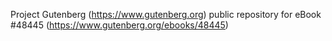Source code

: Project Gutenberg (https://www.gutenberg.org) public repository for eBook #48445 (https://www.gutenberg.org/ebooks/48445)
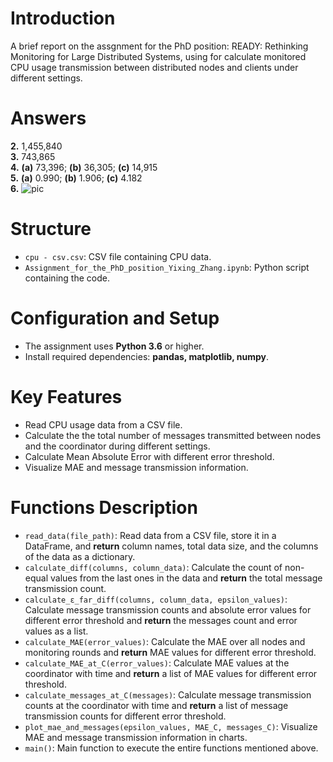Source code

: # Introduction
A brief report on the assgnment for the PhD position: READY: Rethinking Monitoring for Large Distributed Systems, using for calculate monitored CPU usage transmission between distributed nodes and clients under different settings.
# Answers
**2.** 1,455,840  
**3.** 743,865  
**4.** **(a)** 73,396; **(b)** 36,305; **(c)** 14,915  
**5.** **(a)** 0.990; **(b)** 1.906; **(c)** 4.182  
**6.**
![pic](https://github.com/xingxingbaobao/CPU-Monitor/blob/main/output.png)
# Structure
* `cpu - csv.csv`: CSV file containing CPU data.  
* `Assignment_for_the_PhD_position_Yixing_Zhang.ipynb`: Python script containing the code.
# Configuration and Setup
* The assignment uses **Python 3.6** or higher.  
* Install required dependencies: **pandas, matplotlib, numpy**.
# Key Features
* Read CPU usage data from a CSV file.
* Calculate the the total number of messages transmitted between nodes and the coordinator during different settings.
* Calculate Mean Absolute Error with different error threshold.   
* Visualize MAE and message transmission information.
# Functions Description
- `read_data(file_path)`: Read data from a CSV file, store it in a DataFrame, and **return** column names, total data size, and the columns of the data as a dictionary.  
- `calculate_diff(columns, column_data)`:  Calculate the count of non-equal values from the last ones in the data and **return** the total message transmission count.  
- `calculate_ε_far_diff(columns, column_data, epsilon_values)`: Calculate message transmission counts and absolute error values for different error threshold and **return** the messages count and error values as a list.  
- `calculate_MAE(error_values)`: Calculate the MAE over all nodes and monitoring rounds and **return** MAE values for different error threshold.  
- `calculate_MAE_at_C(error_values)`: Calculate MAE values at the coordinator with time and **return** a list of MAE values for different error threshold.  
- `calculate_messages_at_C(messages)`: Calculate message transmission counts at the coordinator with time and **return** a list of message transmission counts for different error threshold.  
- `plot_mae_and_messages(epsilon_values, MAE_C, messages_C)`: Visualize MAE and message transmission information in charts.  
- `main()`: Main function to execute the entire functions mentioned above.  
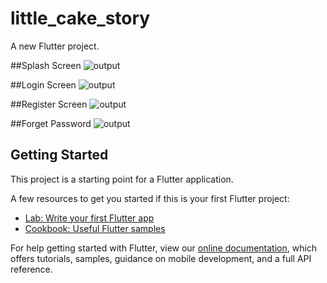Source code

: # little_cake_story

A new Flutter project.

##Splash Screen
![output](https://github.com/ngshenmeng2401/271059---STIW2044---LAB2/blob/master/Output/Splash%20Screen.PNG)

##Login Screen
![output](https://github.com/ngshenmeng2401/271059---STIW2044---LAB2/blob/master/Output/Login%20Screen.PNG)

##Register Screen
![output](https://github.com/ngshenmeng2401/271059---STIW2044---LAB2/blob/master/Output/Register%20Screen.PNG)

##Forget Password
![output](https://github.com/ngshenmeng2401/271059---STIW2044---LAB2/blob/master/Output/Forget%20Password.PNG)


## Getting Started

This project is a starting point for a Flutter application.

A few resources to get you started if this is your first Flutter project:

- [Lab: Write your first Flutter app](https://flutter.dev/docs/get-started/codelab)
- [Cookbook: Useful Flutter samples](https://flutter.dev/docs/cookbook)

For help getting started with Flutter, view our
[online documentation](https://flutter.dev/docs), which offers tutorials,
samples, guidance on mobile development, and a full API reference.
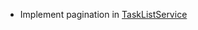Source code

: - Implement pagination in [TaskListService](src/main/java/org/example/camunda/process/solution/service/TaskListService.java)
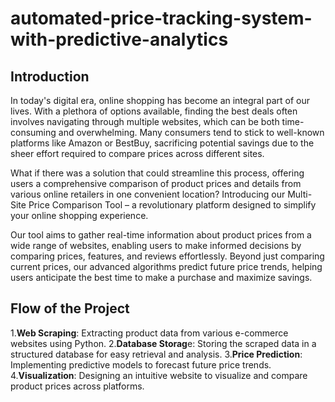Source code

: # automated-price-tracking-system-with-predictive-analytics

## Introduction
In today's digital era, online shopping has become an integral part of our lives. With a plethora of options available, finding the best deals often involves navigating through multiple websites, which can be both time-consuming and overwhelming. Many consumers tend to stick to well-known platforms like Amazon or BestBuy, sacrificing potential savings due to the sheer effort required to compare prices across different sites.

What if there was a solution that could streamline this process, offering users a comprehensive comparison of product prices and details from various online retailers in one convenient location? Introducing our Multi-Site Price Comparison Tool – a revolutionary platform designed to simplify your online shopping experience.

Our tool aims to gather real-time information about product prices from a wide range of websites, enabling users to make informed decisions by comparing prices, features, and reviews effortlessly. Beyond just comparing current prices, our advanced algorithms predict future price trends, helping users anticipate the best time to make a purchase and maximize savings.

## Flow of the Project
1.**Web Scraping**: Extracting product data from various e-commerce websites using Python.
2.**Database Storag**e: Storing the scraped data in a structured database for easy retrieval and analysis.
3.**Price Prediction**: Implementing predictive models to forecast future price trends.
4.**Visualization**: Designing an intuitive website to visualize and compare product prices across platforms.
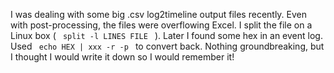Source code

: 
I was dealing with some big .csv log2timeline output files recently.
Even with post-processing, the files were overflowing Excel.
I split the file on a Linux box ( <code> split -l LINES FILE </code> ).
Later I found some hex in an event log. Used <code> echo HEX | xxx -r -p </code> to convert back.
Nothing groundbreaking, but I thought I would write it down so I would remember it!
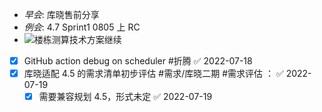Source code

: - _早会_: 库晓售前分享
- _例会_: 4.7 Sprint1 0805 上 RC
- ![楼栋测算技术方案继续](2022-07-15.304th.Fri.md#^0c0c82)
- [x] GitHub action debug on scheduler #折腾  ✅ 2022-07-18
- [x] 库晓适配 4.5 的需求清单初步评估 #需求/库晓二期 #需求评估  ： ✅ 2022-07-19
	- [x] 需要兼容规划 4.5，形式未定 ✅ 2022-07-19

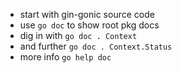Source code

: * start with gin-gonic source code
* use `go doc` to show root pkg docs
* dig in with `go doc . Context`
* and further `go doc . Context.Status`
* more info `go help doc`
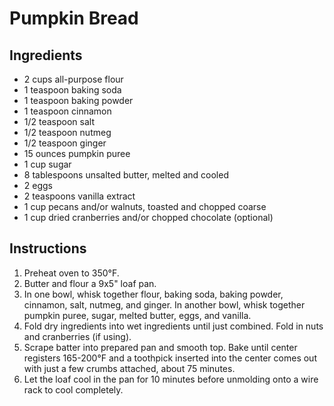 # Pumpkin Bread

## Ingredients

- 2 cups all-purpose flour
- 1 teaspoon baking soda
- 1 teaspoon baking powder
- 1 teaspoon cinnamon
- 1/2 teaspoon salt
- 1/2 teaspoon nutmeg
- 1/2 teaspoon ginger
- 15 ounces pumpkin puree
- 1 cup sugar
- 8 tablespoons unsalted butter, melted and cooled
- 2 eggs
- 2 teaspoons vanilla extract
- 1 cup pecans and/or walnuts, toasted and chopped coarse
- 1 cup dried cranberries and/or chopped chocolate (optional)

## Instructions

1. Preheat oven to 350°F.
2. Butter and flour a 9x5" loaf pan.
3. In one bowl, whisk together flour, baking soda, baking powder, cinnamon, salt, nutmeg, and ginger. In another bowl, whisk together pumpkin puree, sugar, melted butter, eggs, and vanilla.
4. Fold dry ingredients into wet ingredients until just combined. Fold in nuts and cranberries (if using).
5. Scrape batter into prepared pan and smooth top. Bake until center registers 165-200°F and a toothpick inserted into the center comes out with just a few crumbs attached, about 75 minutes.
6. Let the loaf cool in the pan for 10 minutes before unmolding onto a wire rack to cool completely.
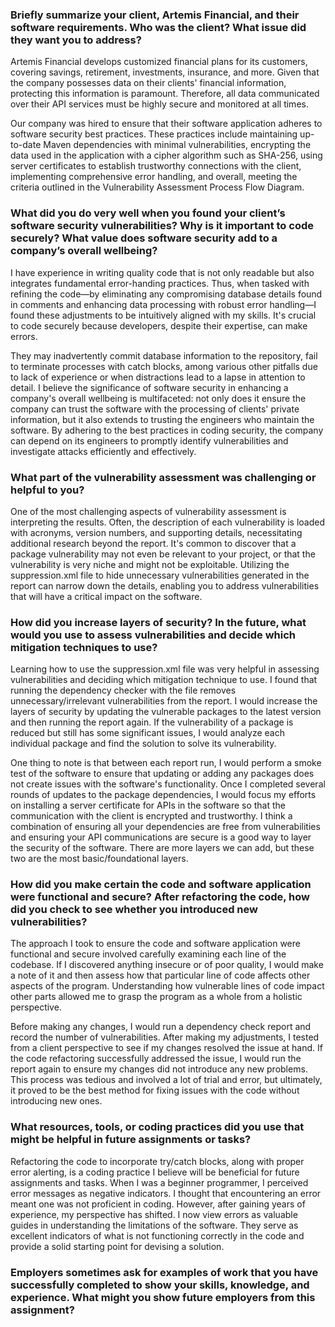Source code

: ### Briefly summarize your client, Artemis Financial, and their software requirements. Who was the client? What issue did they want you to address?

Artemis Financial develops customized financial plans for its customers, covering savings, retirement, investments, insurance, and more. Given that the company possesses data on their clients' financial information, protecting this information is paramount. Therefore, all data communicated over their API services must be highly secure and monitored at all times.

Our company was hired to ensure that their software application adheres to software security best practices. These practices include maintaining up-to-date Maven dependencies with minimal vulnerabilities, encrypting the data used in the application with a cipher algorithm such as SHA-256, using server certificates to establish trustworthy connections with the client, implementing comprehensive error handling, and overall, meeting the criteria outlined in the Vulnerability Assessment Process Flow Diagram.

### What did you do very well when you found your client’s software security vulnerabilities? Why is it important to code securely? What value does software security add to a company’s overall wellbeing?

I have experience in writing quality code that is not only readable but also integrates fundamental error-handing practices. Thus, when tasked with refining the code—by eliminating any compromising database details found in comments and enhancing data processing with robust error handling—I found these adjustments to be intuitively aligned with my skills. It's crucial to code securely because developers, despite their expertise, can make errors.

They may inadvertently commit database information to the repository, fail to terminate processes with catch blocks, among various other pitfalls due to lack of experience or when distractions lead to a lapse in attention to detail. I believe the significance of software security in enhancing a company's overall wellbeing is multifaceted: not only does it ensure the company can trust the software with the processing of clients' private information, but it also extends to trusting the engineers who maintain the software. By adhering to the best practices in coding security, the company can depend on its engineers to promptly identify vulnerabilities and investigate attacks efficiently and effectively.

### What part of the vulnerability assessment was challenging or helpful to you?

One of the most challenging aspects of vulnerability assessment is interpreting the results. Often, the description of each vulnerability is loaded with acronyms, version numbers, and supporting details, necessitating additional research beyond the report. It's common to discover that a package vulnerability may not even be relevant to your project, or that the vulnerability is very niche and might not be exploitable. Utilizing the suppression.xml file to hide unnecessary vulnerabilities generated in the report can narrow down the details, enabling you to address vulnerabilities that will have a critical impact on the software.

### How did you increase layers of security? In the future, what would you use to assess vulnerabilities and decide which mitigation techniques to use?

Learning how to use the suppression.xml file was very helpful in assessing vulnerabilities and deciding which mitigation technique to use. I found that running the dependency checker with the file removes unnecessary/irrelevant vulnerabilities from the report. I would increase the layers of security by updating the vulnerable packages to the latest version and then running the report again. If the vulnerability of a package is reduced but still has some significant issues, I would analyze each individual package and find the solution to solve its vulnerability.

One thing to note is that between each report run, I would perform a smoke test of the software to ensure that updating or adding any packages does not create issues with the software's functionality. Once I completed several rounds of updates to the package dependencies, I would focus my efforts on installing a server certificate for APIs in the software so that the communication with the client is encrypted and trustworthy. I think a combination of ensuring all your dependencies are free from vulnerabilities and ensuring your API communications are secure is a good way to layer the security of the software. There are more layers we can add, but these two are the most basic/foundational layers.

### How did you make certain the code and software application were functional and secure? After refactoring the code, how did you check to see whether you introduced new vulnerabilities?

The approach I took to ensure the code and software application were functional and secure involved carefully examining each line of the codebase. If I discovered anything insecure or of poor quality, I would make a note of it and then assess how that particular line of code affects other aspects of the program. Understanding how vulnerable lines of code impact other parts allowed me to grasp the program as a whole from a holistic perspective.

Before making any changes, I would run a dependency check report and record the number of vulnerabilities. After making my adjustments, I tested from a client perspective to see if my changes resolved the issue at hand. If the code refactoring successfully addressed the issue, I would run the report again to ensure my changes did not introduce any new problems. This process was tedious and involved a lot of trial and error, but ultimately, it proved to be the best method for fixing issues with the code without introducing new ones.

### What resources, tools, or coding practices did you use that might be helpful in future assignments or tasks?

Refactoring the code to incorporate try/catch blocks, along with proper error alerting, is a coding practice I believe will be beneficial for future assignments and tasks. When I was a beginner programmer, I perceived error messages as negative indicators. I thought that encountering an error meant one was not proficient in coding. However, after gaining years of experience, my perspective has shifted. I now view errors as valuable guides in understanding the limitations of the software. They serve as excellent indicators of what is not functioning correctly in the code and provide a solid starting point for devising a solution.

### Employers sometimes ask for examples of work that you have successfully completed to show your skills, knowledge, and experience. What might you show future employers from this assignment?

####################

▶ [Goal of the exercise] What lines above contain the word "cranberries"? Please copy each one.

▶ [Completed exercise]
- 1 cup dried cranberries and/or chopped chocolate (optional)
4. Fold dry ingredients into wet ingredients until just combined. Fold in nuts and cranberries (if using).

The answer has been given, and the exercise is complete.